◆ Dataset records

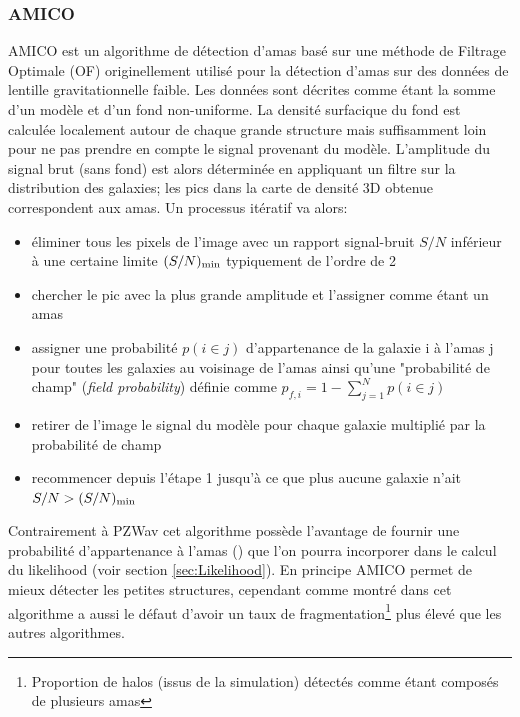 \documentclass[a4paper,11pt]{article}
\numberwithin{equation}{section}
\begin{document}
    \subsubsection{AMICO}
      AMICO est un algorithme de détection d'amas basé sur une méthode de Filtrage Optimale (OF) originellement utilisé pour la détection d'amas sur des données de lentille gravitationnelle faible\cite{AMICO}. Les données sont décrites comme étant la somme d'un modèle et d'un fond non-uniforme. 
	  La densité surfacique du fond est calculée localement autour de chaque grande structure mais suffisamment loin pour ne pas prendre en compte le signal provenant du modèle.\newline      
      L'amplitude du signal brut (sans fond) est alors déterminée en appliquant un filtre sur la distribution des galaxies; les pics dans la carte de densité 3D obtenue correspondent aux amas. Un processus itératif va alors:
	\begin{itemize}
		\item éliminer tous les pixels de l'image avec un rapport signal-bruit $S/N$ inférieur à une certaine limite $(S/N)_{\rm{min}}$ typiquement de l'ordre de 2
		\item chercher le pic avec la plus grande amplitude et l'assigner comme étant un amas
		\item assigner une probabilité $p(i \in j)$ d'appartenance de la galaxie i à l'amas j pour toutes les galaxies au voisinage de l'amas ainsi qu'une "probabilité de champ" (\textit{field probability}) définie comme $p_{f,i} = 1 - \sum_{j=1}^N p(i \in j)$
		\item retirer de l'image le signal du modèle pour chaque galaxie multiplié par la probabilité  de champ
		\item recommencer depuis l'étape 1 jusqu'à ce que plus aucune galaxie n'ait $S/N > (S/N)_{\rm{min}}$
	\end{itemize}	      
       
      Contrairement à PZWav cet algorithme possède l'avantage de fournir une probabilité d'appartenance à l'amas () que l'on pourra incorporer dans le calcul du likelihood (voir section \ref{sec:Likelihood}). En principe AMICO permet de mieux détecter les petites structures, cependant comme montré dans \cite{EUCLID} cet algorithme a aussi le défaut d'avoir un taux de fragmentation\footnote{Proportion de halos (issus de la simulation) détectés comme étant composés de plusieurs amas} plus élevé que les autres algorithmes.
      
\end{document}
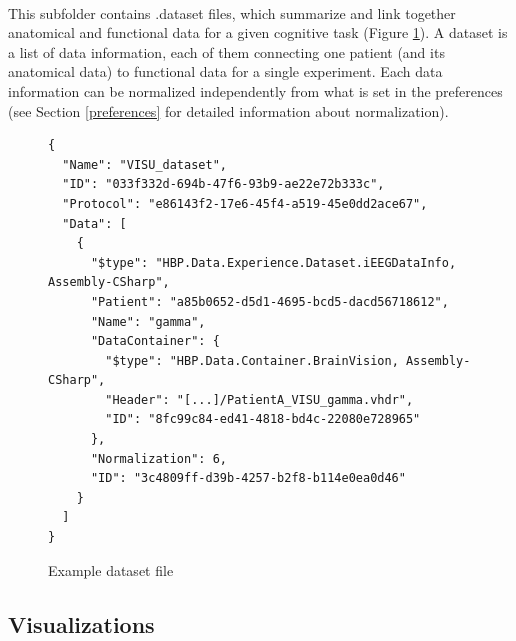 \documentclass[a4paper]{article}
\begin{document}
\paragraph{} This subfolder contains .dataset files, which summarize and link together anatomical and functional data for a given cognitive task (Figure \ref{datasetFile}).
A dataset is a list of data information, each of them connecting one patient (and its anatomical data) to functional data for a single experiment. Each data information can be normalized independently from what is set in the preferences (see Section \ref{preferences} for detailed information about normalization).
\begin{figure}[H]
\begin{lstlisting}
{
  "Name": "VISU_dataset",
  "ID": "033f332d-694b-47f6-93b9-ae22e72b333c",
  "Protocol": "e86143f2-17e6-45f4-a519-45e0dd2ace67",
  "Data": [
    {
      "$type": "HBP.Data.Experience.Dataset.iEEGDataInfo, Assembly-CSharp",
      "Patient": "a85b0652-d5d1-4695-bcd5-dacd56718612",
      "Name": "gamma",
      "DataContainer": {
        "$type": "HBP.Data.Container.BrainVision, Assembly-CSharp",
        "Header": "[...]/PatientA_VISU_gamma.vhdr",
        "ID": "8fc99c84-ed41-4818-bd4c-22080e728965"
      },
      "Normalization": 6,
      "ID": "3c4809ff-d39b-4257-b2f8-b114e0ea0d46"
    }
  ]
}
\end{lstlisting}
\caption{\label{datasetFile}Example dataset file}
\end{figure}
\subsection{Visualizations}
\end{document}
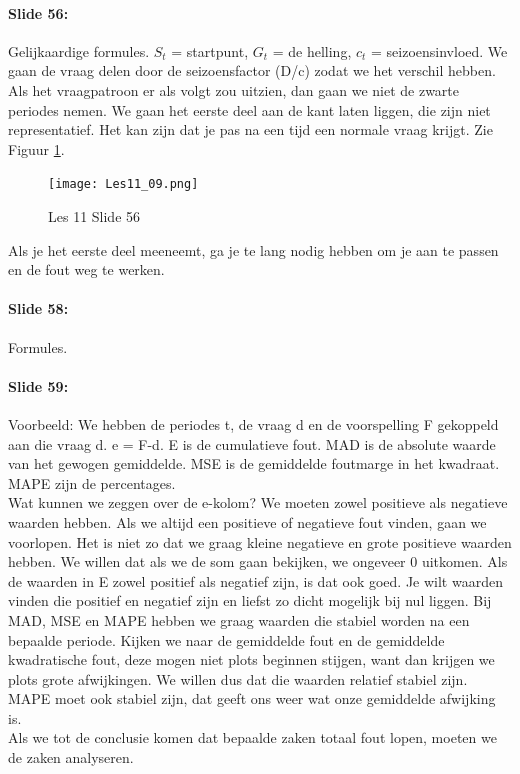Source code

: \documentclass[10pt,a4paper]{report}
\begin{document}
\paragraph{Slide 56:} Gelijkaardige formules. $S_{t}$ = startpunt, $G_{t}$ = de helling, $c_{t}$ = seizoensinvloed. We gaan de vraag delen door de seizoensfactor (D/c) zodat we het verschil hebben.\\
Als het vraagpatroon er als volgt zou uitzien, dan gaan we niet de zwarte periodes nemen. We gaan het eerste deel aan de kant laten liggen, die zijn niet representatief. Het kan zijn dat je pas na een tijd een normale vraag krijgt. Zie Figuur \ref{les11_09}. \\

\begin{figure}[h!]
\centering
\texttt{[image: Les11\_09.png]}
\caption{Les 11 Slide 56} 
\label{les11_09}
\end{figure}

Als je het eerste deel meeneemt, ga je te lang nodig hebben om je aan te passen en de fout weg te werken.

\paragraph{Slide 58:} Formules.

\paragraph{Slide 59:} Voorbeeld: We hebben de periodes t, de vraag d en de voorspelling F gekoppeld aan die vraag d. e = F-d. E is de cumulatieve fout. MAD is de absolute waarde van het gewogen gemiddelde. MSE is de gemiddelde foutmarge in het kwadraat. MAPE zijn de percentages.\\
Wat kunnen we zeggen over de e-kolom? We moeten zowel positieve als negatieve waarden hebben. Als we altijd een positieve of negatieve fout vinden, gaan we voorlopen. Het is niet zo dat we graag kleine negatieve en grote positieve waarden hebben. We willen dat als we de som gaan bekijken, we ongeveer 0 uitkomen. Als de waarden in E zowel positief als negatief zijn, is dat ook goed. Je wilt waarden vinden die positief en negatief zijn en liefst zo dicht mogelijk bij nul liggen. Bij MAD, MSE en MAPE hebben we graag waarden die stabiel worden na een bepaalde periode. Kijken we naar de gemiddelde fout en de gemiddelde kwadratische fout, deze mogen niet plots beginnen stijgen, want dan krijgen we plots grote afwijkingen. We willen dus dat die waarden relatief stabiel zijn. MAPE moet ook stabiel zijn, dat geeft ons weer wat onze gemiddelde afwijking is.\\
Als we tot de conclusie komen dat bepaalde zaken totaal fout lopen, moeten we de zaken analyseren.
\end{document}
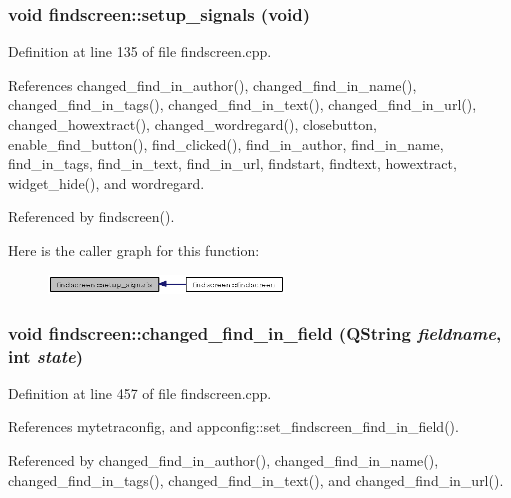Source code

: \subsubsection{\setlength{\rightskip}{0pt plus 5cm}void findscreen::setup\_\-signals (void)\hspace{0.3cm}{\tt  [private]}}\label{classfindscreen_0dfe30d416c78957e826e6ba6ad6e865}




Definition at line 135 of file findscreen.cpp.

References changed\_\-find\_\-in\_\-author(), changed\_\-find\_\-in\_\-name(), changed\_\-find\_\-in\_\-tags(), changed\_\-find\_\-in\_\-text(), changed\_\-find\_\-in\_\-url(), changed\_\-howextract(), changed\_\-wordregard(), closebutton, enable\_\-find\_\-button(), find\_\-clicked(), find\_\-in\_\-author, find\_\-in\_\-name, find\_\-in\_\-tags, find\_\-in\_\-text, find\_\-in\_\-url, findstart, findtext, howextract, widget\_\-hide(), and wordregard.

Referenced by findscreen().

Here is the caller graph for this function:\begin{figure}[H]
\begin{center}
\leavevmode
\includegraphics[width=178pt]{classfindscreen_0dfe30d416c78957e826e6ba6ad6e865_icgraph}
\end{center}
\end{figure}
\subsubsection{\setlength{\rightskip}{0pt plus 5cm}void findscreen::changed\_\-find\_\-in\_\-field (QString {\em fieldname}, int {\em state})\hspace{0.3cm}{\tt  [private]}}\label{classfindscreen_dca80696c1d3b77a0ebe8335157bf6e7}




Definition at line 457 of file findscreen.cpp.

References mytetraconfig, and appconfig::set\_\-findscreen\_\-find\_\-in\_\-field().

Referenced by changed\_\-find\_\-in\_\-author(), changed\_\-find\_\-in\_\-name(), changed\_\-find\_\-in\_\-tags(), changed\_\-find\_\-in\_\-text(), and changed\_\-find\_\-in\_\-url().


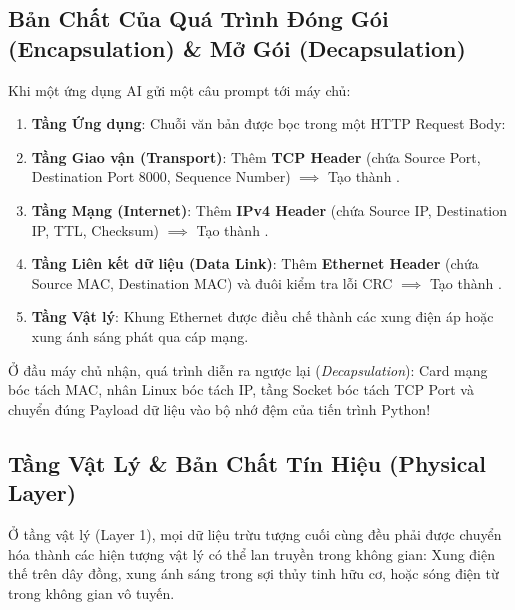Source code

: \subsection{Bản Chất Của Quá Trình Đóng Gói (Encapsulation) \& Mở Gói (Decapsulation)}
Khi một ứng dụng AI gửi một câu prompt  tới máy chủ:
\begin{enumerate}
  \item \textbf{Tầng Ứng dụng}: Chuỗi văn bản được bọc trong một HTTP Request Body:
  \begin{center}
  \end{center}
  \item \textbf{Tầng Giao vận (Transport)}: Thêm \textbf{TCP Header} (chứa Source Port, Destination Port 8000, Sequence Number) $\implies$ Tạo thành .
  \item \textbf{Tầng Mạng (Internet)}: Thêm \textbf{IPv4 Header} (chứa Source IP, Destination IP, TTL, Checksum) $\implies$ Tạo thành .
  \item \textbf{Tầng Liên kết dữ liệu (Data Link)}: Thêm \textbf{Ethernet Header} (chứa Source MAC, Destination MAC) và đuôi kiểm tra lỗi CRC $\implies$ Tạo thành .
  \item \textbf{Tầng Vật lý}: Khung Ethernet được điều chế thành các xung điện áp hoặc xung ánh sáng phát qua cáp mạng.
\end{enumerate}
Ở đầu máy chủ nhận, quá trình diễn ra ngược lại (\textit{Decapsulation}): Card mạng bóc tách MAC, nhân Linux bóc tách IP, tầng Socket bóc tách TCP Port và chuyển đúng Payload dữ liệu vào bộ nhớ đệm của tiến trình Python!

\subsection{Tầng Vật Lý \& Bản Chất Tín Hiệu (Physical Layer)}
Ở tầng vật lý (Layer 1), mọi dữ liệu trừu tượng cuối cùng đều phải được chuyển hóa thành các hiện tượng vật lý có thể lan truyền trong không gian: Xung điện thế trên dây đồng, xung ánh sáng trong sợi thủy tinh hữu cơ, hoặc sóng điện từ trong không gian vô tuyến.


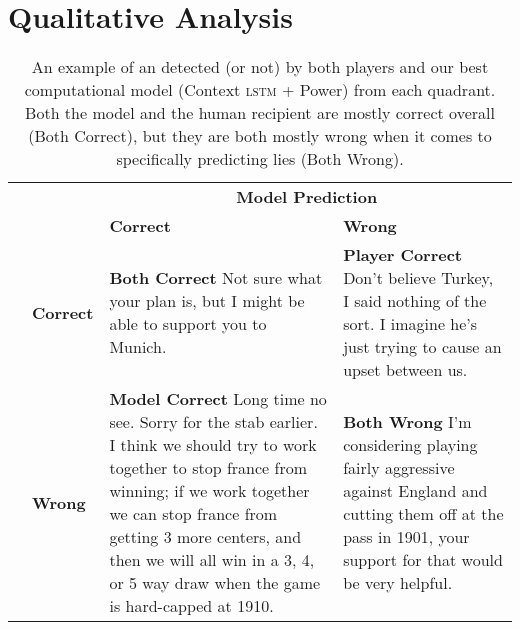 \section{Qualitative Analysis}
\label{sec:analysis}


\begin{table*}[t]
	\small
	\begin{tabularx}{\textwidth}{r  l   X X}
		& &\multicolumn{2}{c}{\textbf{Model Prediction}} \\
		
		& &  \textbf{Correct }&  \textbf{Wrong} \\
		\toprule
		\multirow{2}{*}{ \rotatebox[origin=r]{90}{\textbf{Player Prediction}}} & \textbf{Correct}
		& \cellcolor{gray!25}\textbf{Both Correct}
		Not sure what your plan is, but I might be able to support you to Munich.
		& \textbf{Player Correct}
		Don't believe Turkey, I said nothing of the sort. I imagine he's just trying to cause an upset between us. 
		\\
		& \textbf{Wrong}
		& \textbf{Model Correct}
		Long time no see. Sorry for the stab earlier. I think we should try to work together to stop france from winning; if we work together we can stop france from getting 3 more centers, and then we will all win in a 3, 4, or 5 way draw when the game is hard-capped at 1910.
		&  \cellcolor{gray!25}\textbf{Both Wrong}
		I'm considering playing fairly aggressive against England and cutting them off at the pass in 1901, your support for that would be very helpful.
		\\
                \bottomrule
	\end{tabularx}
	\caption{An example of an  \alie{} detected (or not) by both players and our best computational model (Context \textsc{lstm} + Power) from each quadrant.  Both the model and the human recipient are mostly correct overall (Both Correct), but they are both mostly wrong when it comes to specifically predicting lies (Both Wrong).}
	\label{tab:predictionquadrant}
\end{table*}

◆ Exercise directions
Which lines above carry the string "Referenced"? Copy those lines.

◆ Written solution
Referenced by findscreen().
Referenced by changed\_\-find\_\-in\_\-author(), changed\_\-find\_\-in\_\-name(), changed\_\-find\_\-in\_\-tags(), changed\_\-find\_\-in\_\-text(), and changed\_\-find\_\-in\_\-url().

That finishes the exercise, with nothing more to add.